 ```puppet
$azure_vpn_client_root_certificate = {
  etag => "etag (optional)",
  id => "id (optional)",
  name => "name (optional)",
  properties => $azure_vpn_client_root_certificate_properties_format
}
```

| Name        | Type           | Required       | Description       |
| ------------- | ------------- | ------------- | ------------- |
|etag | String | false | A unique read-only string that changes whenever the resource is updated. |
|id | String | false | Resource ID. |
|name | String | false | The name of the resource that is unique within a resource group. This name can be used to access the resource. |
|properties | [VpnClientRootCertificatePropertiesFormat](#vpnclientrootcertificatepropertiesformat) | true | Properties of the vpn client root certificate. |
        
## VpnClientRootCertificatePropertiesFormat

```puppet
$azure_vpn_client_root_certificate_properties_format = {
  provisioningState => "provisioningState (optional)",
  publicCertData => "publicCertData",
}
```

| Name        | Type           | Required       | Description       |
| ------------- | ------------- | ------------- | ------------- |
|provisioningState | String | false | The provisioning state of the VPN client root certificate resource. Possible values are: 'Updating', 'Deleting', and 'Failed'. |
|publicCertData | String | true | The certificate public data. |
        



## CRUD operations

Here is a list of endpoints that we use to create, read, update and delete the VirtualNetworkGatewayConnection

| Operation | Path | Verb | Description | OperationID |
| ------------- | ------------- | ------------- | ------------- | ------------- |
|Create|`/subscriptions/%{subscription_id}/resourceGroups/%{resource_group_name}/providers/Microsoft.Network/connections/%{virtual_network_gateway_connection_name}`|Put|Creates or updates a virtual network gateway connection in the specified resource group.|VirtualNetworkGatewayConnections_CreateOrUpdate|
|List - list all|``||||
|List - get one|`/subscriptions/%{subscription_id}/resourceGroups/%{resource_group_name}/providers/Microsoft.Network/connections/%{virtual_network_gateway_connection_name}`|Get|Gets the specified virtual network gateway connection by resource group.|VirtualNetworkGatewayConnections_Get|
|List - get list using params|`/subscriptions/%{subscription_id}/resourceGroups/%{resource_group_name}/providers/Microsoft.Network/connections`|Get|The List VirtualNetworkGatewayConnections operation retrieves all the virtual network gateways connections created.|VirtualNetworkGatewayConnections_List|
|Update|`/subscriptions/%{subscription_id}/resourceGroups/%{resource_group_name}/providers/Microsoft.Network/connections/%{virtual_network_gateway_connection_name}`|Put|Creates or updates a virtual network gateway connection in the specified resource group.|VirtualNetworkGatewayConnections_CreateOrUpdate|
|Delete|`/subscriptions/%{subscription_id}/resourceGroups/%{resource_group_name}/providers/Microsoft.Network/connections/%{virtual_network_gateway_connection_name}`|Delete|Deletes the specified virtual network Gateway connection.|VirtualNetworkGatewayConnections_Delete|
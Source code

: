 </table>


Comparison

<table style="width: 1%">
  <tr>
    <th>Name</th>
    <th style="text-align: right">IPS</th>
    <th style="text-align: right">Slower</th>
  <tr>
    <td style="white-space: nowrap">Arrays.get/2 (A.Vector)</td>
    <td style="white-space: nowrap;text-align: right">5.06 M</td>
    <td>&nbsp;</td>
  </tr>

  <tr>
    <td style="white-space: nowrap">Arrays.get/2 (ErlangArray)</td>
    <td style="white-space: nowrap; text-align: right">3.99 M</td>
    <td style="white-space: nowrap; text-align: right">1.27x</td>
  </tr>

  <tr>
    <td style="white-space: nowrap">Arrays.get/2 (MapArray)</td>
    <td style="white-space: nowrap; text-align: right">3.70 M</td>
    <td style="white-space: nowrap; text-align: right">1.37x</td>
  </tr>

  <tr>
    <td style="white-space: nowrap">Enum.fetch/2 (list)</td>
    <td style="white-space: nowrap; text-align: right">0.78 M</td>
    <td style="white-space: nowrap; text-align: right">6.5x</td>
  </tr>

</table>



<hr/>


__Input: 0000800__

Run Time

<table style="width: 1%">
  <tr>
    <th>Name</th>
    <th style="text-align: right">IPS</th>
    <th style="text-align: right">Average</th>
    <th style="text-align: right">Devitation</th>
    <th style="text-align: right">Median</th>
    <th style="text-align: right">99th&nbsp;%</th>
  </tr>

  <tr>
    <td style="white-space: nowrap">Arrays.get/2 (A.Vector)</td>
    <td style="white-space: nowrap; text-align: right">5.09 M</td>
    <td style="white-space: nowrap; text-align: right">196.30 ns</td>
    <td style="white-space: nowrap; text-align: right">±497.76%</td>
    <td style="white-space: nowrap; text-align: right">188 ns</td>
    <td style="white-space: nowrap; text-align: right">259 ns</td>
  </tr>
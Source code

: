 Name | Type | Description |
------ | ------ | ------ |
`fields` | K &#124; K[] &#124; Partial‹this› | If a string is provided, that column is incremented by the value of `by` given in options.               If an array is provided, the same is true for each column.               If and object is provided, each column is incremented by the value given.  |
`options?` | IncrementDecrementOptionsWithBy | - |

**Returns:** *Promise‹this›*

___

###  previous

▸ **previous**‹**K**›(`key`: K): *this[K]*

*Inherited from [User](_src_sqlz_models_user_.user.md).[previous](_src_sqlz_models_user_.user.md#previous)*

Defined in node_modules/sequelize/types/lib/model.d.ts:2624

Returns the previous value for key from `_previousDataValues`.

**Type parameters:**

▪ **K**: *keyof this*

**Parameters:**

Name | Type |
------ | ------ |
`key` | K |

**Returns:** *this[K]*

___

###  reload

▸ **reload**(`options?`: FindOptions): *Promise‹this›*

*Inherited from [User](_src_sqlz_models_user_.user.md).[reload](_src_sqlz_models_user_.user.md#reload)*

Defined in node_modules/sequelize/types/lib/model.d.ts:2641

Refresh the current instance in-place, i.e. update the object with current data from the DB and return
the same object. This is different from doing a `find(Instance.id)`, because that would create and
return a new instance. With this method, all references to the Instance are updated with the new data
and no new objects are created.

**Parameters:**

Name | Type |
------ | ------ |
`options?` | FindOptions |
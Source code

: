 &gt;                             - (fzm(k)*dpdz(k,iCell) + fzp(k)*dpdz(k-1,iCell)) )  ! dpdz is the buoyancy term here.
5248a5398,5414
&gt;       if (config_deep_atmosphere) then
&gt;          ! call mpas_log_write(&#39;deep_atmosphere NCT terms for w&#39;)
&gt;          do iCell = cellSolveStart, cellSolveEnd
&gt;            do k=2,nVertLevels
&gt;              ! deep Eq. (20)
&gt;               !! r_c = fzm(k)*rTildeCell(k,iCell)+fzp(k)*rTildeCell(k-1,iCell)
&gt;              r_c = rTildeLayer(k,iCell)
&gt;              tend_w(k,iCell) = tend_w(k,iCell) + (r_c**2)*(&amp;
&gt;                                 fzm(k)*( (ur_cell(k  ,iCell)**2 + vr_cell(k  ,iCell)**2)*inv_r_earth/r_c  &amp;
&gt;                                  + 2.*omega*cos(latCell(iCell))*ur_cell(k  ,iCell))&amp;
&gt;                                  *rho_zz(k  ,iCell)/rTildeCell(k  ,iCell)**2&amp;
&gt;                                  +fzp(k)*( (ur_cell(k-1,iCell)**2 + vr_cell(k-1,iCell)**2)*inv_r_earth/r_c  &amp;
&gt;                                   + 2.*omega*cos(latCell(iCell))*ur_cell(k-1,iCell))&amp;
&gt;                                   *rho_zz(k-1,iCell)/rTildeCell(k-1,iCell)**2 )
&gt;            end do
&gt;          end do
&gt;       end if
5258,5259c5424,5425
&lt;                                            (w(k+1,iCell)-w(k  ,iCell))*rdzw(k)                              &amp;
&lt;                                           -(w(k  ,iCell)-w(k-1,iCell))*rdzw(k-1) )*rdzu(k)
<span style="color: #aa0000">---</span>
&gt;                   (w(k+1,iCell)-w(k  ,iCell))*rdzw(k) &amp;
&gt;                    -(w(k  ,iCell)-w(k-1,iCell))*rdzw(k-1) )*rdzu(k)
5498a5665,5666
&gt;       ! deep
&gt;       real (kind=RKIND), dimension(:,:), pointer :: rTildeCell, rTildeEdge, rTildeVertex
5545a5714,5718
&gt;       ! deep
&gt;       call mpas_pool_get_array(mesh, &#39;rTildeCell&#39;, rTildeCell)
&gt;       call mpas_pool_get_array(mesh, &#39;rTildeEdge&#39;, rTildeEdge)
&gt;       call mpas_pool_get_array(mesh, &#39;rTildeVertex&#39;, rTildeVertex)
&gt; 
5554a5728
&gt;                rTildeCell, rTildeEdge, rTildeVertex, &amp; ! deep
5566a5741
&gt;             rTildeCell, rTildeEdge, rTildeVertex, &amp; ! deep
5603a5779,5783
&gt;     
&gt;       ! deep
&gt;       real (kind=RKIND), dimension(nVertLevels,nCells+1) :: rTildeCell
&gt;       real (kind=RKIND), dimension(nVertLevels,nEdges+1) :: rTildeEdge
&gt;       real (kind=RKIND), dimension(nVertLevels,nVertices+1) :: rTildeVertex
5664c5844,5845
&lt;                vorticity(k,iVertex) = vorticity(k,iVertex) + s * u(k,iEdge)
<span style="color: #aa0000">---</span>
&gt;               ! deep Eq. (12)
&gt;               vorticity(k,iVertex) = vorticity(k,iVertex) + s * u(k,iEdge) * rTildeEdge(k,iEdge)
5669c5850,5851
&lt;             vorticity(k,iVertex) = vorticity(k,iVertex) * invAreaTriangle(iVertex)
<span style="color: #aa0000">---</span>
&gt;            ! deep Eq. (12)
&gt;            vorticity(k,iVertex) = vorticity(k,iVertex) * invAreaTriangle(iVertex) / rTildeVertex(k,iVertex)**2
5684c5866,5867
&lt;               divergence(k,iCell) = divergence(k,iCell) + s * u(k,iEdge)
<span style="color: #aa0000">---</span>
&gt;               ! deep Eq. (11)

-------------------------

Aim of the exercise: Search the records for the word "FindOptions" and return every line that holds it.

Task solution:
▸ **reload**(`options?`: FindOptions): *Promise‹this›*
`options?` | FindOptions |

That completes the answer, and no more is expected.